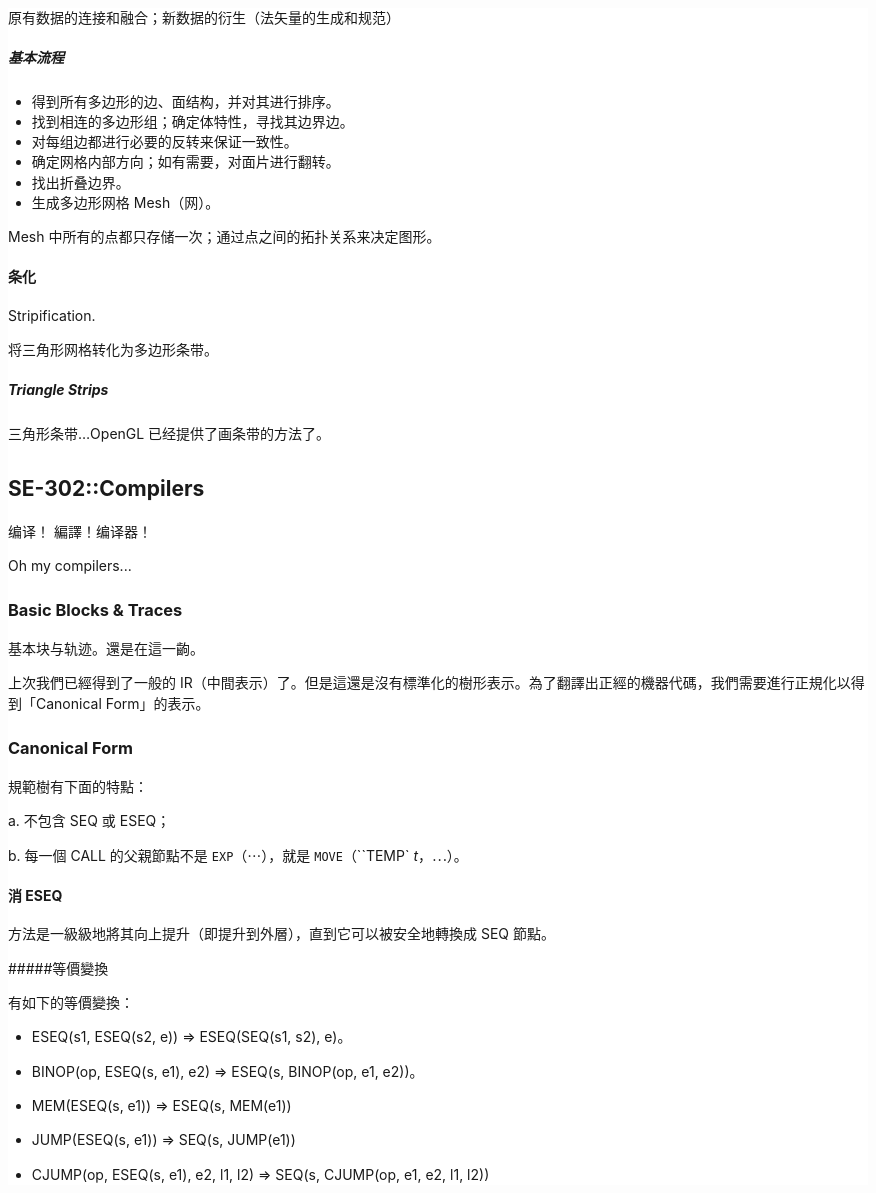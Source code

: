 原有数据的连接和融合；新数据的衍生（法矢量的生成和规范）

##### 基本流程

*   得到所有多边形的边、面结构，并对其进行排序。
*   找到相连的多边形组；确定体特性，寻找其边界边。
*   对每组边都进行必要的反转来保证一致性。
*   确定网格内部方向；如有需要，对面片进行翻转。
*   找出折叠边界。
*   生成多边形网格 Mesh（网）。

Mesh 中所有的点都只存储一次；通过点之间的拓扑关系来决定图形。

#### 条化

Stripification.

将三角形网格转化为多边形条带。

##### Triangle Strips

三角形条带…OpenGL 已经提供了画条带的方法了。

## SE-302::Compilers

编译！ 編譯！编译器！

Oh my compilers...

### Basic Blocks & Traces

基本块与轨迹。還是在這一齣。

上次我們已經得到了一般的 IR（中間表示）了。但是這還是沒有標準化的樹形表示。為了翻譯出正經的機器代碼，我們需要進行正規化以得到「Canonical Form」的表示。

### Canonical Form

規範樹有下面的特點：

a. 不包含 SEQ 或 ESEQ；

b. 每一個 CALL 的父親節點不是 `EXP`（⋯），就是 `MOVE`（``TEMP` $t$，⋯）。

#### 消 ESEQ

方法是一級級地將其向上提升（即提升到外層），直到它可以被安全地轉換成 SEQ 節點。

#####等價變換

有如下的等價變換：

*   ESEQ(s1, ESEQ(s2, e)) => ESEQ(SEQ(s1, s2), e)。
*   BINOP(op, ESEQ(s, e1), e2) => ESEQ(s, BINOP(op, e1, e2))。

*   MEM(ESEQ(s, e1)) => ESEQ(s, MEM(e1))
*   JUMP(ESEQ(s, e1)) => SEQ(s, JUMP(e1))
*   CJUMP(op, ESEQ(s, e1), e2, l1, l2) => SEQ(s, CJUMP(op, e1, e2, l1, l2))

○ ○ ○ ○ ○

* **What is expected**: Only lines holding the word "Form" are wanted; copy each one from the listing.

* **Answer for the task**:
上次我們已經得到了一般的 IR（中間表示）了。但是這還是沒有標準化的樹形表示。為了翻譯出正經的機器代碼，我們需要進行正規化以得到「Canonical Form」的表示。
### Canonical Form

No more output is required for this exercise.